**ENTRIES SHOWN:**
============

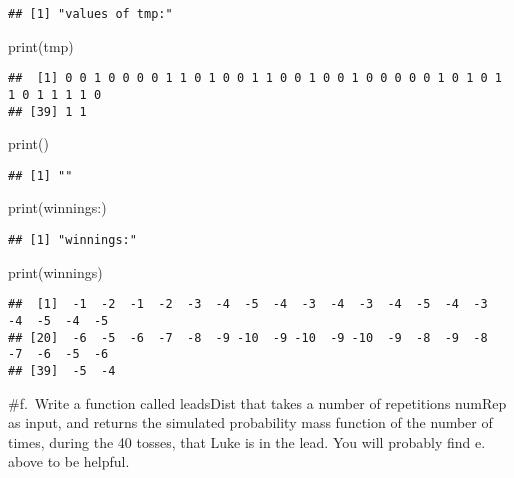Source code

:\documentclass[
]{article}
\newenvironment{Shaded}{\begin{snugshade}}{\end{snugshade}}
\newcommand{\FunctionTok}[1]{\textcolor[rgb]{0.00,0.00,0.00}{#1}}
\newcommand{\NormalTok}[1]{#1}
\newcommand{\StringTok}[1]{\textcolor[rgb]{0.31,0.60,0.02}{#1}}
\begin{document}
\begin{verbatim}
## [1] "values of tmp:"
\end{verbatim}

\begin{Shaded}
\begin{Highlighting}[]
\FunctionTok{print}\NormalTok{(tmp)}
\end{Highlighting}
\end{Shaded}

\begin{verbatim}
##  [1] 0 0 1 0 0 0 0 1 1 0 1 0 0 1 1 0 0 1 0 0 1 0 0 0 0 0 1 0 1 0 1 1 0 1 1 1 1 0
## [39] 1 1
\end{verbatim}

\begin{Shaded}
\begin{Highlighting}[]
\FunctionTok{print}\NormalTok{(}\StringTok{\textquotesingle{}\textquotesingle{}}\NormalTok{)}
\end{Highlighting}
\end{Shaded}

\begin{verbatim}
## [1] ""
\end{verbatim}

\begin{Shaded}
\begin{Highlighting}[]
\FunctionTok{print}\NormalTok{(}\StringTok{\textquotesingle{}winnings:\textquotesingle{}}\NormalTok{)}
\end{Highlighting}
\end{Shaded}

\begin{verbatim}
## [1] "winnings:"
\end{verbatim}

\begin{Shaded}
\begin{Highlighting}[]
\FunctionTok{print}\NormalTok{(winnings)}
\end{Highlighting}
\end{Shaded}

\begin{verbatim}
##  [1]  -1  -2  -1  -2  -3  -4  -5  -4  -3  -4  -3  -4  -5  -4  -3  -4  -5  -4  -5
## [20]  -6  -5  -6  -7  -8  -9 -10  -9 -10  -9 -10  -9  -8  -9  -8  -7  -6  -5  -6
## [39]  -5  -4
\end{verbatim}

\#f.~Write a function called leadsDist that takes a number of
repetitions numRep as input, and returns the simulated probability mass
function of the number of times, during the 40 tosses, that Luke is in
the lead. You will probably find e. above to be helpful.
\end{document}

============

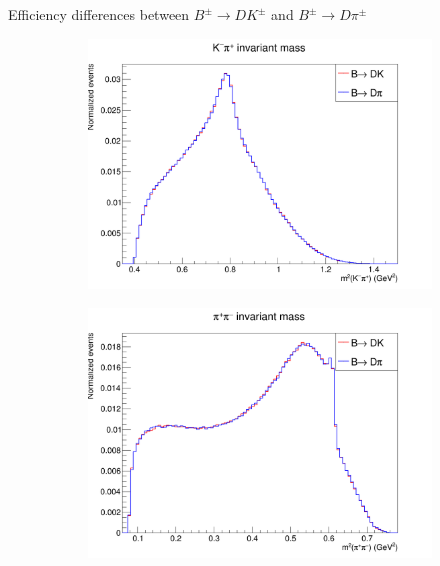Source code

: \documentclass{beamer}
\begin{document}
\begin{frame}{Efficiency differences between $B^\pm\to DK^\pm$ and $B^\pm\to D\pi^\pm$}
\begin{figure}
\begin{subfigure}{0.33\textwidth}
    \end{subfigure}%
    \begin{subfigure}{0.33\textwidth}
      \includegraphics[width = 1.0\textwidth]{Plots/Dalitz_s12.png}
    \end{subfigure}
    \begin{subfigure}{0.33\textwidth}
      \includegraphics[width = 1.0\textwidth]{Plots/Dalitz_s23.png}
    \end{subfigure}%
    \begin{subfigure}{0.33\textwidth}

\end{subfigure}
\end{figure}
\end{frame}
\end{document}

============

**PROBLEM TO SOLVE:** Report each line of the material above where the word "Plots" appears.

**THE COMPLETED TASK:**
      \includegraphics[width = 1.0\textwidth]{Plots/Dalitz_s12.png}
      \includegraphics[width = 1.0\textwidth]{Plots/Dalitz_s23.png}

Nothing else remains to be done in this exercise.